Netzneutralität: Aktivisten feiern neue Leitlinien für Europa

IMAG0191 Die Debatte um die Netzneutralität wird zwischen Telekommunikationskonzernen und Aktivisten vehement geführt. Jetzt gibt es die neuen "Leitlinien zur Netzneutralität", die das Gremium Europäischer Regulierungsstellen für elektronische Kommunikation (GEREK) kürzlich in Brüssel vorgestellt hat. Grund zum Feiern gibt es für alle Befürworter der Netzneutralität.

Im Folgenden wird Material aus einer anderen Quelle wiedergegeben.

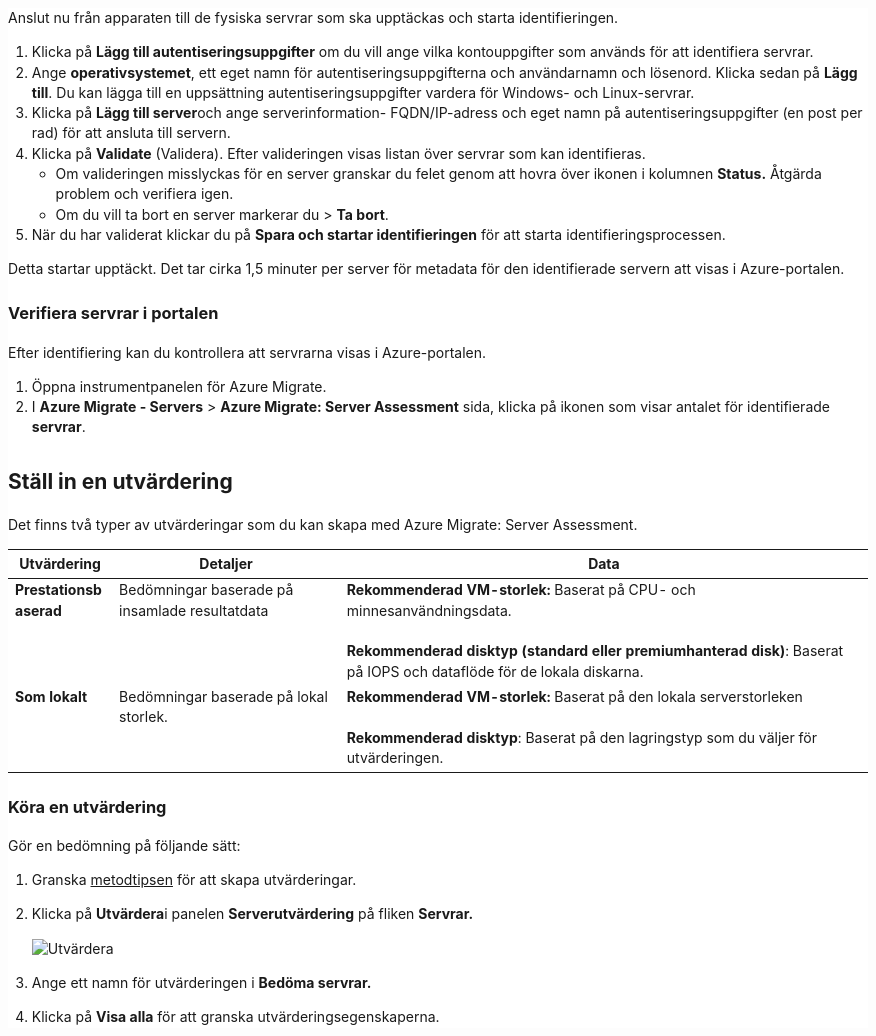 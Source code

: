 Anslut nu från apparaten till de fysiska servrar som ska upptäckas och starta identifieringen.

1. Klicka på **Lägg till autentiseringsuppgifter** om du vill ange vilka kontouppgifter som används för att identifiera servrar.  
2. Ange **operativsystemet**, ett eget namn för autentiseringsuppgifterna och användarnamn och lösenord. Klicka sedan på **Lägg till**.
Du kan lägga till en uppsättning autentiseringsuppgifter vardera för Windows- och Linux-servrar.
4. Klicka på **Lägg till server**och ange serverinformation- FQDN/IP-adress och eget namn på autentiseringsuppgifter (en post per rad) för att ansluta till servern.
3. Klicka på **Validate** (Validera). Efter valideringen visas listan över servrar som kan identifieras.
    - Om valideringen misslyckas för en server granskar du felet genom att hovra över ikonen i kolumnen **Status.** Åtgärda problem och verifiera igen.
    - Om du vill ta bort en server markerar du > **Ta bort**.
4. När du har validerat klickar du på **Spara och startar identifieringen** för att starta identifieringsprocessen.

Detta startar upptäckt. Det tar cirka 1,5 minuter per server för metadata för den identifierade servern att visas i Azure-portalen.

### <a name="verify-servers-in-the-portal"></a>Verifiera servrar i portalen

Efter identifiering kan du kontrollera att servrarna visas i Azure-portalen.

1. Öppna instrumentpanelen för Azure Migrate.
2. I **Azure Migrate - Servers** > **Azure Migrate: Server Assessment** sida, klicka på ikonen som visar antalet för identifierade **servrar**.

## <a name="set-up-an-assessment"></a>Ställ in en utvärdering

Det finns två typer av utvärderingar som du kan skapa med Azure Migrate: Server Assessment.

**Utvärdering** | **Detaljer** | **Data**
--- | --- | ---
**Prestationsbaserad** | Bedömningar baserade på insamlade resultatdata | **Rekommenderad VM-storlek:** Baserat på CPU- och minnesanvändningsdata.<br/><br/> **Rekommenderad disktyp (standard eller premiumhanterad disk)**: Baserat på IOPS och dataflöde för de lokala diskarna.
**Som lokalt** | Bedömningar baserade på lokal storlek. | **Rekommenderad VM-storlek:** Baserat på den lokala serverstorleken<br/><br> **Rekommenderad disktyp**: Baserat på den lagringstyp som du väljer för utvärderingen.


### <a name="run-an-assessment"></a>Köra en utvärdering

Gör en bedömning på följande sätt:

1. Granska [metodtipsen](best-practices-assessment.md) för att skapa utvärderingar.
2. Klicka på **Utvärdera**i panelen **Serverutvärdering** på fliken **Servrar.**

    ![Utvärdera](./media/tutorial-assess-physical/assess.png)

2. Ange ett namn för utvärderingen i **Bedöma servrar.**
3. Klicka på **Visa alla** för att granska utvärderingsegenskaperna.
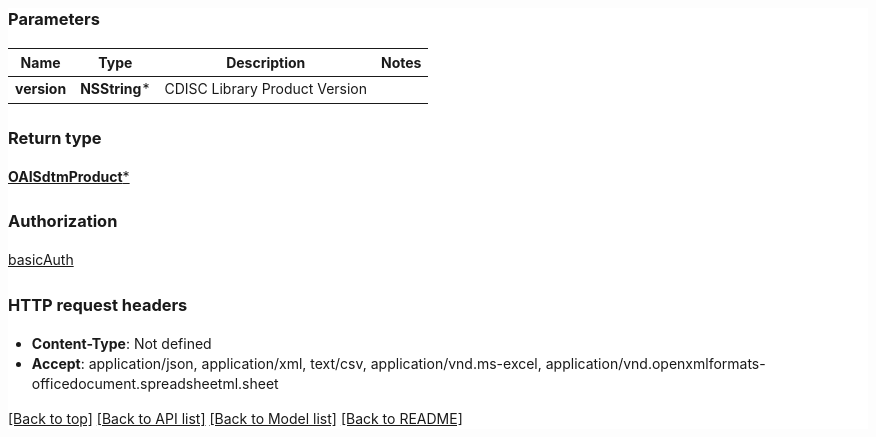 ### Parameters

Name | Type | Description  | Notes
------------- | ------------- | ------------- | -------------
 **version** | **NSString***| CDISC Library Product Version | 

### Return type

[**OAISdtmProduct***](OAISdtmProduct.md)

### Authorization

[basicAuth](../README.md#basicAuth)

### HTTP request headers

 - **Content-Type**: Not defined
 - **Accept**: application/json, application/xml, text/csv, application/vnd.ms-excel, application/vnd.openxmlformats-officedocument.spreadsheetml.sheet

[[Back to top]](#) [[Back to API list]](../README.md#documentation-for-api-endpoints) [[Back to Model list]](../README.md#documentation-for-models) [[Back to README]](../README.md)


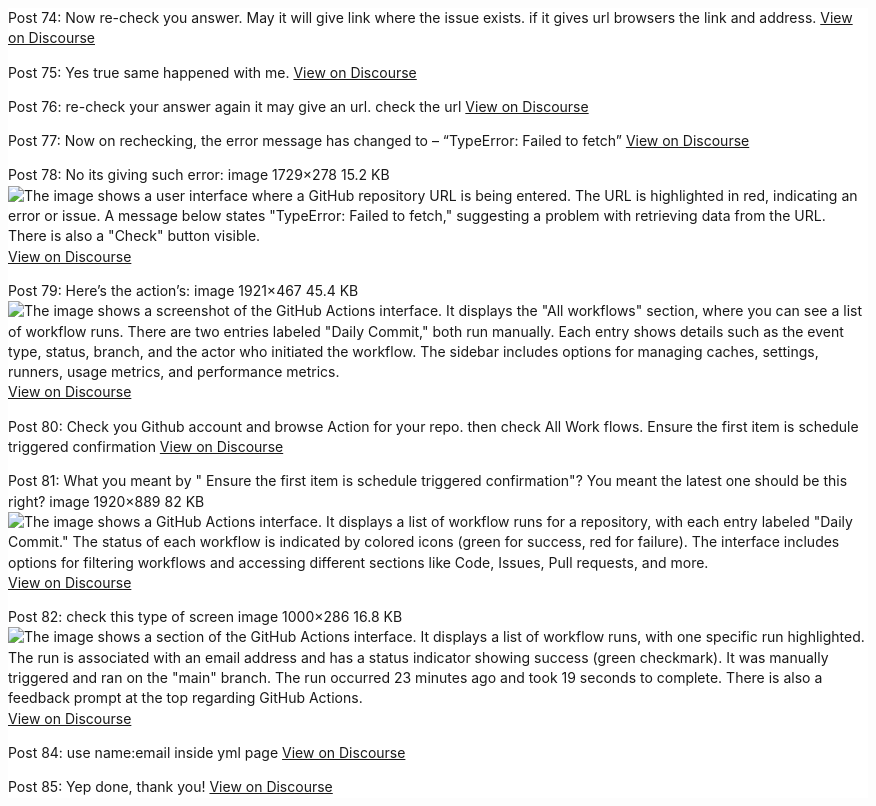 Post 74: Now re-check you answer. May it will give link where the issue exists. if it gives url browsers the link and address.
[View on Discourse](https://discourse.onlinedegree.iitm.ac.in/t/ga4-data-sourcing-discussion-thread-tds-jan-2025/165959/74)


Post 75: Yes true same happened with me.
[View on Discourse](https://discourse.onlinedegree.iitm.ac.in/t/ga4-data-sourcing-discussion-thread-tds-jan-2025/165959/75)


Post 76: re-check your answer again it may give an url. check the url
[View on Discourse](https://discourse.onlinedegree.iitm.ac.in/t/ga4-data-sourcing-discussion-thread-tds-jan-2025/165959/76)


Post 77: Now on rechecking, the error message has changed to – “TypeError: Failed to fetch”
[View on Discourse](https://discourse.onlinedegree.iitm.ac.in/t/ga4-data-sourcing-discussion-thread-tds-jan-2025/165959/77)


Post 78: No its giving such error: image 1729×278 15.2 KB
![The image shows a user interface where a GitHub repository URL is being entered. The URL is highlighted in red, indicating an error or issue. A message below states "TypeError: Failed to fetch," suggesting a problem with retrieving data from the URL. There is also a "Check" button visible.](https://europe1.discourse-cdn.com/flex013/uploads/iitm/optimized/3X/a/d/ad4d5271fd3d95f8e832eaa212705300b96245cc_2_690x110.png)
[View on Discourse](https://discourse.onlinedegree.iitm.ac.in/t/ga4-data-sourcing-discussion-thread-tds-jan-2025/165959/78)


Post 79: Here’s the action’s: image 1921×467 45.4 KB
![The image shows a screenshot of the GitHub Actions interface. It displays the "All workflows" section, where you can see a list of workflow runs. There are two entries labeled "Daily Commit," both run manually. Each entry shows details such as the event type, status, branch, and the actor who initiated the workflow. The sidebar includes options for managing caches, settings, runners, usage metrics, and performance metrics.](https://europe1.discourse-cdn.com/flex013/uploads/iitm/optimized/3X/3/5/35164c425fd9bac93a22a798ceb50aff9245edfc_2_690x167.png)
[View on Discourse](https://discourse.onlinedegree.iitm.ac.in/t/ga4-data-sourcing-discussion-thread-tds-jan-2025/165959/79)


Post 80: Check you Github account and browse Action for your repo. then check All Work flows. Ensure the first item is schedule triggered confirmation
[View on Discourse](https://discourse.onlinedegree.iitm.ac.in/t/ga4-data-sourcing-discussion-thread-tds-jan-2025/165959/80)


Post 81: What you meant by " Ensure the first item is schedule triggered confirmation"? You meant the latest one should be this right? image 1920×889 82 KB
![The image shows a GitHub Actions interface. It displays a list of workflow runs for a repository, with each entry labeled "Daily Commit." The status of each workflow is indicated by colored icons (green for success, red for failure). The interface includes options for filtering workflows and accessing different sections like Code, Issues, Pull requests, and more.](https://europe1.discourse-cdn.com/flex013/uploads/iitm/optimized/3X/3/8/3812c6855de7c05b79750c6f57eed987122e24f4_2_690x319.png)
[View on Discourse](https://discourse.onlinedegree.iitm.ac.in/t/ga4-data-sourcing-discussion-thread-tds-jan-2025/165959/81)


Post 82: check this type of screen image 1000×286 16.8 KB
![The image shows a section of the GitHub Actions interface. It displays a list of workflow runs, with one specific run highlighted. The run is associated with an email address and has a status indicator showing success (green checkmark). It was manually triggered and ran on the "main" branch. The run occurred 23 minutes ago and took 19 seconds to complete. There is also a feedback prompt at the top regarding GitHub Actions.](https://europe1.discourse-cdn.com/flex013/uploads/iitm/optimized/3X/3/c/3c228c6f00a24b93336be15b4aa8f8c04c13f168_2_690x197.png)
[View on Discourse](https://discourse.onlinedegree.iitm.ac.in/t/ga4-data-sourcing-discussion-thread-tds-jan-2025/165959/82)


Post 84: use name:email inside yml page
[View on Discourse](https://discourse.onlinedegree.iitm.ac.in/t/ga4-data-sourcing-discussion-thread-tds-jan-2025/165959/84)


Post 85: Yep done, thank you!
[View on Discourse](https://discourse.onlinedegree.iitm.ac.in/t/ga4-data-sourcing-discussion-thread-tds-jan-2025/165959/85)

Doch die Debatte ist damit längst nicht vom Tisch: Worum es dabei geht, was die neuen Leitlinien für Provider und Internetnutzer bedeuten sowie alle weitere wichtigen Fragen klärt der folgende Artikel.

Netzneutralität: Das steckt dahinter

Aber was bedeutet Netzneutralität eigentlich konkret? Ganz grundsätzlich bezeichnet sie die "gleichberechtigte Datenübermittlung im Internet", wie es in diesem Artikel aus dem 1&1 Digital Guide erklärt wird. Das bedeutet, dass jede Übermittlung von Daten über das Internet mit gleicher Geschwindigkeit geschieht, eine Bevorzugung von bestimmten Diensten gibt es nicht. So gibt es keinen Unterschied, ob eine E-Mail verschickt oder ein Film gestreamt wird - beides geschieht diesem "Best-Effort-Prinzip" zufolge mit gleicher Geschwindigkeit. Somit wird auch kein Dienst benachteiligt, der sich eine sinnbildliche "Überholspur" nicht leisten kann.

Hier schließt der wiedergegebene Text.